1.  House a couple hundred feet from the PV array....  It makes sense to me to series connect PV panels and run higher voltage DC to the cabin where the charge controller and batteries are located.  That is what we did, for a 325 foot distance.  In general select a solar charge controller that can handle at least 150 volts DC input like the Outback FM.  Midnight has some that handle 200 and 250 volts, Morningstar has one that does 600 volts as does Schneider in the Conext SW series. Magnum offers one that is rated for 200 volts. Some of those are quite expensive.   

Keep in mind that when you series connect PV panels to raise the voltage, the charge controller loses some efficiency in dropping the high output to 24 or 48 volts for the battery. However, with a wire run of a couple hundred feet that is probably a good trade off, IMO.

Also keep in mind you are building a system; PV panels, charge controller, batteries, inverter.  When the equipment is all from the same family they can communicate with each other. One remote can function with the CC and the inverter.

Have you determined the probable daily consumption? That determines battery bank capacity which then allows calculation for PV capacity, charge controller.

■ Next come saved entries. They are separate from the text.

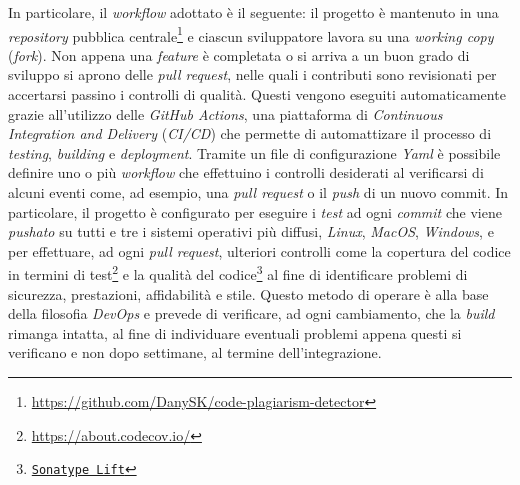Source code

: In particolare, il \textit{workflow} adottato è il seguente: il progetto è mantenuto in una \textit{repository} pubblica centrale\footnote{\url{https://github.com/DanySK/code-plagiarism-detector}} e ciascun sviluppatore lavora su una \textit{working copy} (\textit{fork}).
%
Non appena una \textit{feature} è completata o si arriva a un buon grado di sviluppo si aprono delle \textit{pull request}, nelle quali i contributi sono revisionati per accertarsi passino i controlli di qualità.
%
Questi vengono eseguiti automaticamente grazie all'utilizzo delle \textit{GitHub Actions}, una piattaforma di \textit{Continuous Integration and Delivery} (\textit{CI/CD}) che permette di automattizare il processo di \textit{testing}, \textit{building} e \textit{deployment}.
%
Tramite un file di configurazione \textit{Yaml} è possibile definire uno o più \textit{workflow} che effettuino i controlli desiderati al verificarsi di alcuni eventi come, ad esempio, una \textit{pull request} o il \textit{push} di un nuovo commit.
%
In particolare, il progetto è configurato per eseguire i \textit{test} ad ogni \textit{commit} che viene \textit{pushato} su tutti e tre i sistemi operativi più diffusi, \textit{Linux}, \textit{MacOS}, \textit{Windows}, e per effettuare, ad ogni \textit{pull request}, ulteriori controlli come la copertura del codice in termini di test\footnote{\url{https://about.codecov.io/}} e la qualità del codice\footnote{\href{shorturl.at/enwzD}{\texttt{Sonatype Lift}}} al fine di identificare problemi di sicurezza, prestazioni, affidabilità e stile.
%
Questo metodo di operare è alla base della filosofia \textit{DevOps} e prevede di verificare, ad ogni cambiamento, che la \textit{build} rimanga intatta, al fine di individuare eventuali problemi appena questi si verificano e non dopo settimane, al termine dell'integrazione.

Consumption also determines inverter size of course.

2.  A further 200 to 300 feet from house to a cabin or two.... How much power capacity will be needed for a cabin or two?  Need a good estimate on that too.   On first thought it would seem that running 240 VAC from house to cabin might be the best.  ???  Then split that 240 AC in a service panel to have the usual twin 120 VAC setup.  But I am out of my comfort zone on what is best for that.


Will you require 240 AC for the house?  Like for a well pump or whatever?   

As for having a second "cabin" battery bank and charging that with an AC supply, seems like there would be a lot of total loses with all the DC to AC, and AC to DC and back again if the cabin is to use AC power for lights, etc. 

No power grid available?

Anyhow that's thoughts off the top of my head... need more capacity required numbers to get more helpful.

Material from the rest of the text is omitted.